**WORK REQUEST:** All entries are to be given again verbatim.

· · · · · · ·

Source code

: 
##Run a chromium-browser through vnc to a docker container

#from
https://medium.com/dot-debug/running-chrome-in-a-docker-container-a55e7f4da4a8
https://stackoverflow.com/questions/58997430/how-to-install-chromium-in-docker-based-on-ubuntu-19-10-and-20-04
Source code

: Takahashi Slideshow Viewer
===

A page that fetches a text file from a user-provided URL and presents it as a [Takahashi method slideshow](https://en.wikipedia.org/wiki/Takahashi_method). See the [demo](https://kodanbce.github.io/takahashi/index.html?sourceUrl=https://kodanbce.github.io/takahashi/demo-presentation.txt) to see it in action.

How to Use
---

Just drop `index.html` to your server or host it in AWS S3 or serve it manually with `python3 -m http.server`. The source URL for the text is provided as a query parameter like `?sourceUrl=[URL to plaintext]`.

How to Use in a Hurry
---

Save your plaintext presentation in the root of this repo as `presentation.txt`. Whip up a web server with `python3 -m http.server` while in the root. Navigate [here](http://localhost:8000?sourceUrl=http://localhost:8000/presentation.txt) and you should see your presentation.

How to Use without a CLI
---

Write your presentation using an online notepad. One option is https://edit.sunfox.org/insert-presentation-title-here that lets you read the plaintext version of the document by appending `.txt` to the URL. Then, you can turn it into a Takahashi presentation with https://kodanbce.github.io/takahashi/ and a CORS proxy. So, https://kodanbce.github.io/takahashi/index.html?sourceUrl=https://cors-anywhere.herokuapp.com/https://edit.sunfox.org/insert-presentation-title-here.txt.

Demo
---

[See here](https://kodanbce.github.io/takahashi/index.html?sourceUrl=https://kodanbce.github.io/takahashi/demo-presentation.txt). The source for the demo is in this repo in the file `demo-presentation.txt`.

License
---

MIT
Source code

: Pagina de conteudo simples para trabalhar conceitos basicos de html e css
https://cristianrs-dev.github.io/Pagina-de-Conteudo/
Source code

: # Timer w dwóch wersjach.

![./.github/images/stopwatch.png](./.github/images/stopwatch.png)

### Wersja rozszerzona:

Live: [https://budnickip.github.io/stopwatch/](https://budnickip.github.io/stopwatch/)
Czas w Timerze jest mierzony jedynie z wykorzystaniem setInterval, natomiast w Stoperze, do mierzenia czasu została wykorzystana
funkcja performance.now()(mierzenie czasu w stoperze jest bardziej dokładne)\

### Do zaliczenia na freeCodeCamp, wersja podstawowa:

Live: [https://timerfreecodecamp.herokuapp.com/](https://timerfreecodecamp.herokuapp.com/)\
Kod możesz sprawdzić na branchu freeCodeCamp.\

· · · · · · ·

**RESULT FOR THIS TASK:**
Source code

: 
##Run a chromium-browser through vnc to a docker container

#from
https://medium.com/dot-debug/running-chrome-in-a-docker-container-a55e7f4da4a8
https://stackoverflow.com/questions/58997430/how-to-install-chromium-in-docker-based-on-ubuntu-19-10-and-20-04
Source code

: Takahashi Slideshow Viewer
===

A page that fetches a text file from a user-provided URL and presents it as a [Takahashi method slideshow](https://en.wikipedia.org/wiki/Takahashi_method). See the [demo](https://kodanbce.github.io/takahashi/index.html?sourceUrl=https://kodanbce.github.io/takahashi/demo-presentation.txt) to see it in action.

How to Use
---

Just drop `index.html` to your server or host it in AWS S3 or serve it manually with `python3 -m http.server`. The source URL for the text is provided as a query parameter like `?sourceUrl=[URL to plaintext]`.

How to Use in a Hurry
---

Save your plaintext presentation in the root of this repo as `presentation.txt`. Whip up a web server with `python3 -m http.server` while in the root. Navigate [here](http://localhost:8000?sourceUrl=http://localhost:8000/presentation.txt) and you should see your presentation.

How to Use without a CLI
---

Write your presentation using an online notepad. One option is https://edit.sunfox.org/insert-presentation-title-here that lets you read the plaintext version of the document by appending `.txt` to the URL. Then, you can turn it into a Takahashi presentation with https://kodanbce.github.io/takahashi/ and a CORS proxy. So, https://kodanbce.github.io/takahashi/index.html?sourceUrl=https://cors-anywhere.herokuapp.com/https://edit.sunfox.org/insert-presentation-title-here.txt.

Demo
---

[See here](https://kodanbce.github.io/takahashi/index.html?sourceUrl=https://kodanbce.github.io/takahashi/demo-presentation.txt). The source for the demo is in this repo in the file `demo-presentation.txt`.

License
---

MIT
Source code

: Pagina de conteudo simples para trabalhar conceitos basicos de html e css
https://cristianrs-dev.github.io/Pagina-de-Conteudo/
Source code

: # Timer w dwóch wersjach.

![./.github/images/stopwatch.png](./.github/images/stopwatch.png)

### Wersja rozszerzona:

Live: [https://budnickip.github.io/stopwatch/](https://budnickip.github.io/stopwatch/)
Czas w Timerze jest mierzony jedynie z wykorzystaniem setInterval, natomiast w Stoperze, do mierzenia czasu została wykorzystana
funkcja performance.now()(mierzenie czasu w stoperze jest bardziej dokładne)\

### Do zaliczenia na freeCodeCamp, wersja podstawowa:

Live: [https://timerfreecodecamp.herokuapp.com/](https://timerfreecodecamp.herokuapp.com/)\
Kod możesz sprawdzić na branchu freeCodeCamp.\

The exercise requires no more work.